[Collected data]
[Start of Attachment]

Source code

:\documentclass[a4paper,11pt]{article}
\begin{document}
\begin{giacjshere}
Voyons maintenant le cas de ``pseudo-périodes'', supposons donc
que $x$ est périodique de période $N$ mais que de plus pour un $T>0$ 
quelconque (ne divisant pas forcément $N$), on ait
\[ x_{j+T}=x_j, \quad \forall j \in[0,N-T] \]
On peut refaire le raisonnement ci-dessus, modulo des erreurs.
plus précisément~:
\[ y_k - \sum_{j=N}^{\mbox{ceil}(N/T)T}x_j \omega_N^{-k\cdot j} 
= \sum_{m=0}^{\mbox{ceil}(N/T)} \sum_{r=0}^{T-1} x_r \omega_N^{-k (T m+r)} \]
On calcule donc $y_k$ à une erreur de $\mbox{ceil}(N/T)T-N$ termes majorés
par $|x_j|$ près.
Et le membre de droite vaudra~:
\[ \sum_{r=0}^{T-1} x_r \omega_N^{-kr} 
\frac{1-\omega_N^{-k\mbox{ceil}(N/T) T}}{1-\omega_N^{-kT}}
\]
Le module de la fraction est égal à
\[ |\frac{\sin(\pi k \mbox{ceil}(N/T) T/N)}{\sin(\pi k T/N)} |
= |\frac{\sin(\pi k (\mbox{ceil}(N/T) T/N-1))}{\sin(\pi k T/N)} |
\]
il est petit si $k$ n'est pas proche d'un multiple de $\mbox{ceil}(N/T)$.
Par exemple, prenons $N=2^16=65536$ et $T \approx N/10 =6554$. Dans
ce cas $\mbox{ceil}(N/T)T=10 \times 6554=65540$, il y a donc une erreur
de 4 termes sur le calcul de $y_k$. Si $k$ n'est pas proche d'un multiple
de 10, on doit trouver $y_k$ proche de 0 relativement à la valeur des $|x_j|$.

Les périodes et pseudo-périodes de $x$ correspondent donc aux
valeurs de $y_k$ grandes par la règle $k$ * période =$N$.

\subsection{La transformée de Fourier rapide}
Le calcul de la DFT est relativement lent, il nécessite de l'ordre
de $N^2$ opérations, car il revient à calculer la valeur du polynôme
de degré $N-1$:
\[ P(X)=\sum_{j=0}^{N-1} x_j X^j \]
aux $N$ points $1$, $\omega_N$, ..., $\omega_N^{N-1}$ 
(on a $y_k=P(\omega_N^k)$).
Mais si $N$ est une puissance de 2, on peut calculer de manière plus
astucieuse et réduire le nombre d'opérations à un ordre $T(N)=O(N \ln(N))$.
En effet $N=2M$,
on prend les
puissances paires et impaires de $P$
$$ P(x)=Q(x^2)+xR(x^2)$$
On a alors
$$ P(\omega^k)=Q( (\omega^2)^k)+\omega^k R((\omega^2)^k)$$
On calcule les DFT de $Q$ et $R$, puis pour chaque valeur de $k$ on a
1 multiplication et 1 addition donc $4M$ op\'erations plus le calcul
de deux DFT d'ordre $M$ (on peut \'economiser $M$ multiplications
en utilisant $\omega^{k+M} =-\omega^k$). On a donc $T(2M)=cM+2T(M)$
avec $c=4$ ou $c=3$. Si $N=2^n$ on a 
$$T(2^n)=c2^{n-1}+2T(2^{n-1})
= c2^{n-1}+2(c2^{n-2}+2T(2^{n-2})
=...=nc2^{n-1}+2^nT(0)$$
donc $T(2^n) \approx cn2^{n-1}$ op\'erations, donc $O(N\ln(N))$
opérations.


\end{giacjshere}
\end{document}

[End of Attachment]

Every record shown above should be set down again exactly.

OUTPUT FOR THIS EXERCISE:
Source code

:\documentclass[a4paper,11pt]{article}
\begin{document}
\begin{giacjshere}
Voyons maintenant le cas de ``pseudo-périodes'', supposons donc
que $x$ est périodique de période $N$ mais que de plus pour un $T>0$ 
quelconque (ne divisant pas forcément $N$), on ait
\[ x_{j+T}=x_j, \quad \forall j \in[0,N-T] \]
On peut refaire le raisonnement ci-dessus, modulo des erreurs.
plus précisément~:
\[ y_k - \sum_{j=N}^{\mbox{ceil}(N/T)T}x_j \omega_N^{-k\cdot j} 
= \sum_{m=0}^{\mbox{ceil}(N/T)} \sum_{r=0}^{T-1} x_r \omega_N^{-k (T m+r)} \]
On calcule donc $y_k$ à une erreur de $\mbox{ceil}(N/T)T-N$ termes majorés
par $|x_j|$ près.
Et le membre de droite vaudra~:
\[ \sum_{r=0}^{T-1} x_r \omega_N^{-kr} 
\frac{1-\omega_N^{-k\mbox{ceil}(N/T) T}}{1-\omega_N^{-kT}}
\]
Le module de la fraction est égal à
\[ |\frac{\sin(\pi k \mbox{ceil}(N/T) T/N)}{\sin(\pi k T/N)} |
= |\frac{\sin(\pi k (\mbox{ceil}(N/T) T/N-1))}{\sin(\pi k T/N)} |
\]
il est petit si $k$ n'est pas proche d'un multiple de $\mbox{ceil}(N/T)$.
Par exemple, prenons $N=2^16=65536$ et $T \approx N/10 =6554$. Dans
ce cas $\mbox{ceil}(N/T)T=10 \times 6554=65540$, il y a donc une erreur
de 4 termes sur le calcul de $y_k$. Si $k$ n'est pas proche d'un multiple
de 10, on doit trouver $y_k$ proche de 0 relativement à la valeur des $|x_j|$.

Les périodes et pseudo-périodes de $x$ correspondent donc aux
valeurs de $y_k$ grandes par la règle $k$ * période =$N$.

\subsection{La transformée de Fourier rapide}
Le calcul de la DFT est relativement lent, il nécessite de l'ordre
de $N^2$ opérations, car il revient à calculer la valeur du polynôme
de degré $N-1$:
\[ P(X)=\sum_{j=0}^{N-1} x_j X^j \]
aux $N$ points $1$, $\omega_N$, ..., $\omega_N^{N-1}$ 
(on a $y_k=P(\omega_N^k)$).
Mais si $N$ est une puissance de 2, on peut calculer de manière plus
astucieuse et réduire le nombre d'opérations à un ordre $T(N)=O(N \ln(N))$.
En effet $N=2M$,
on prend les
puissances paires et impaires de $P$
$$ P(x)=Q(x^2)+xR(x^2)$$
On a alors
$$ P(\omega^k)=Q( (\omega^2)^k)+\omega^k R((\omega^2)^k)$$
On calcule les DFT de $Q$ et $R$, puis pour chaque valeur de $k$ on a
1 multiplication et 1 addition donc $4M$ op\'erations plus le calcul
de deux DFT d'ordre $M$ (on peut \'economiser $M$ multiplications
en utilisant $\omega^{k+M} =-\omega^k$). On a donc $T(2M)=cM+2T(M)$
avec $c=4$ ou $c=3$. Si $N=2^n$ on a 
$$T(2^n)=c2^{n-1}+2T(2^{n-1})
= c2^{n-1}+2(c2^{n-2}+2T(2^{n-2})
=...=nc2^{n-1}+2^nT(0)$$
donc $T(2^n) \approx cn2^{n-1}$ op\'erations, donc $O(N\ln(N))$
opérations.


\end{giacjshere}
\end{document}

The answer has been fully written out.